Dólar em queda livre e bolsa batendo recordes: entenda os fatores que agitaram o mercado financeiro.

Em um dia de grande otimismo, o mercado financeiro brasileiro testemunhou eventos marcantes: o dólar comercial registrou sua menor cotação em 21 meses, fechando abaixo da barreira psicológica de R$ 5,20, enquanto a bolsa de valores, representada pelo índice Ibovespa, alcançou um novo recorde histórico, superando os 186 mil pontos.

Esses movimentos expressivos refletem uma combinação de fatores internacionais e domésticos, gerando um cenário favorável para os ativos brasileiros. A queda da moeda americana e a alta da bolsa indicam um aumento da confiança dos investidores no país.

A repercussão de decisões de política monetária nos Estados Unidos, a movimentação do governo chinês em relação aos títulos do Tesouro americano e dados econômicos recentes foram cruciais para moldar este cenário.
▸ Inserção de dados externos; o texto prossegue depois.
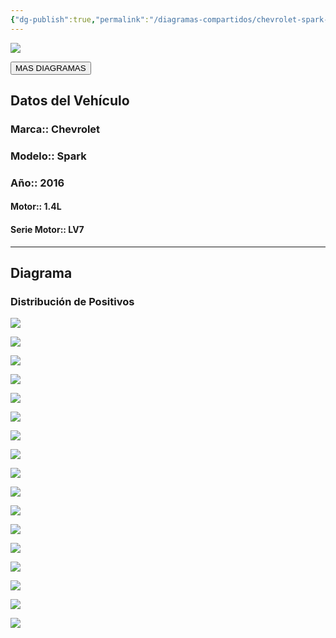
 ```yaml
---
{"dg-publish":true,"permalink":"/diagramas-compartidos/chevrolet-spark-2016/"}
---
```


<img src="https://lh3.googleusercontent.com/d/137fl3TIZ0-PU8b-Pt0bsjclwHub_u78G" class="logo">

<a href="https://carrosgt.vercel.app/vehiculos/diagramas/"><button class="btn success">MAS DIAGRAMAS</button></a>

## Datos del Vehículo 

### Marca:: Chevrolet 
### Modelo:: Spark
### Año:: 2016
#### Motor:: 1.4L
#### Serie Motor:: LV7
---

## Diagrama
### Distribución de Positivos

<a href="https://lh3.googleusercontent.com/drive-viewer/AEYmBYSe6SribAGV73DhH1CWbJGr0TisN9Ozir682A4VyCcrO9H6EzjqHLTGcTTH3WHBkNEHCH_Y9W4wMwslRTxQLmyIFC7W=s1600?source=screenshot.guru"> <img src="https://lh3.googleusercontent.com/drive-viewer/AEYmBYSe6SribAGV73DhH1CWbJGr0TisN9Ozir682A4VyCcrO9H6EzjqHLTGcTTH3WHBkNEHCH_Y9W4wMwslRTxQLmyIFC7W=s1600" /> </a>

<a href="https://lh3.googleusercontent.com/drive-viewer/AEYmBYR0Mb3gZj9Pnqmm9Jkp0V8rrJDyeJimD29_kNG5YdGwGwdQb3qjiEXr-ADmAqxZnQQEhzD7yGIpe6pcc0ZvyMFKkExmnA=s1600?source=screenshot.guru"> <img src="https://lh3.googleusercontent.com/drive-viewer/AEYmBYR0Mb3gZj9Pnqmm9Jkp0V8rrJDyeJimD29_kNG5YdGwGwdQb3qjiEXr-ADmAqxZnQQEhzD7yGIpe6pcc0ZvyMFKkExmnA=s1600" /> </a>

<a href="https://lh3.googleusercontent.com/drive-viewer/AEYmBYSV6_J_GG-FN214Bi4qJ81_EVrma1C6BIDxd1u1ZPEnXCj4FmCl5qccvrpDsyHCcufAwZBZrOtJVwppFFcRy-ymB1gZIw=s1600?source=screenshot.guru"> <img src="https://lh3.googleusercontent.com/drive-viewer/AEYmBYSV6_J_GG-FN214Bi4qJ81_EVrma1C6BIDxd1u1ZPEnXCj4FmCl5qccvrpDsyHCcufAwZBZrOtJVwppFFcRy-ymB1gZIw=s1600" /> </a>

![](http://drive.google.com/uc?export=view&id=1DAZimOGwJ69v4XITj7IPtzy_OHiW5Gzp)

![](http://drive.google.com/uc?export=view&id=1D48rEwSDtPkR5cva9rXp31NfncKOJiNP)

![](http://drive.google.com/uc?export=view&id=1D2R7mgFNH8JzR9VHcAWDUTOdOfi4duyZ)

![](http://drive.google.com/uc?export=view&id=1D1nGsbeaXYjFXvMJ4bn9zsVJGy99tDRE)

![](http://drive.google.com/uc?export=view&id=1CwB49A_wa36RnUXVjPEDw-ETMdF0DDfQ)

![](http://drive.google.com/uc?export=view&id=1CoZrnK_urMKyba0VF_yDvv8TBL-RwaFP)

![](http://drive.google.com/uc?export=view&id=1CgLUzG-k4xz5TeA_Kozj9Mkbh4KI2kmO)

![](http://drive.google.com/uc?export=view&id=1Cg1fBQg5tkaVx4IdVNU354Cq66HcT_Zf)

![](http://drive.google.com/uc?export=view&id=1CdPs0nIMRICSYxI0yZ_dgrOjWfZCshfZ)

![](http://drive.google.com/uc?export=view&id=1CdEdf0rx2x_Q-Xkvv87JblJbnrgNveRd)

![](http://drive.google.com/uc?export=view&id=1CahGFgzfpzyIlYzITXrI-RNzTfV3vRbZ)

![](http://drive.google.com/uc?export=view&id=1CZcz80EqfhUGkptUfAECwBu328CxZwbn)

![](http://drive.google.com/uc?export=view&id=1CX-CEoxvqhtT1e6UxIX97fgNNpe7Qgh0)

![](http://drive.google.com/uc?export=view&id=1CUyJXt_6Wx21kcTKtQEyZj9wqeENYliN)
Conforme informações divulgadas pela Reuters, esses elementos juntos impulsionaram um dia de euforia no mercado financeiro.

O dólar atinge o menor valor em mais de um ano e meio

O dólar comercial encerrou o pregão desta segunda-feira (9) cotado a R$ 5,188, apresentando uma queda de R$ 0,032, o que representa um recuo de 0,62%. Durante a sessão, a moeda americana chegou a ser negociada a R$ 5,17 por volta das 13h, mas mesmo com a recuperação parcial, manteve a tendência de baixa.

Essa cotação é a menor desde 28 de maio de 2024, quando o dólar foi negociado a R$ 5,15. No acumulado de 2026, a divisa já registra uma desvalorização de 5,47%, indicando um fortalecimento significativo do real frente à moeda dos Estados Unidos.

Bolsa de Valores dispara e crava novo recorde histórico

O mercado de ações brasileiro viveu um dia de fortes ganhos, com o índice Ibovespa, principal termômetro da B3, fechando em 186.241 pontos, uma alta expressiva de 1,8%. O desempenho positivo foi impulsionado principalmente por ações de setores de peso no índice, como bancos, petroleiras e mineradoras.

A última vez que o Ibovespa havia alcançado um recorde foi no dia 3 deste mês. Com a alta desta segunda-feira, a bolsa brasileira acumula um ganho de 15,69% em 2026, consolidando um ano de forte performance para os investidores em ações.

China dá o tom: recomendação de venda de títulos americanos afeta o dólar

A queda do dólar frente ao real acompanhou o movimento no mercado internacional, influenciado por diversos fatores. A possibilidade de intervenções para fortalecer o iene japonês e a repercussão de dados econômicos dos Estados Unidos contribuíram para o cenário de desvalorização da moeda americana.

Dados recentes do mercado de trabalho americano, que vieram abaixo das expectativas, aumentaram as chances de que o Federal Reserve (Fed, o Banco Central dos EUA) possa voltar a reduzir as taxas de juros. Além disso, a vitória eleitoral da primeira-ministra japonesa, Sanae Takaichi, também impactou o dólar frente ao iene.

O principal fator, contudo, que pesou significativamente nos mercados foi a recomendação do governo da China para que bancos privados reduzam a compra de títulos do Tesouro dos Estados Unidos. Sendo o maior detentor de papéis americanos, a China busca diversificar suas reservas internacionais, o que gera um impacto global.

Cenário favorável para emergentes: dólar cede e bolsa sobe

Essa combinação de fatores globais criou um ambiente propício para a queda do dólar e a consequente alta da bolsa brasileira. A moeda americana também apresentou desvalorização em relação a outras divisas de países emergentes, como o rand sul-africano, o peso mexicano e o peso chileno.

Esse cenário mais favorável aos mercados emergentes, observado desde o início do ano, tende a persistir e pode continuar a beneficiar o câmbio brasileiro nos próximos meses, sugerindo um período de maior estabilidade e atratividade para investimentos na economia do Brasil.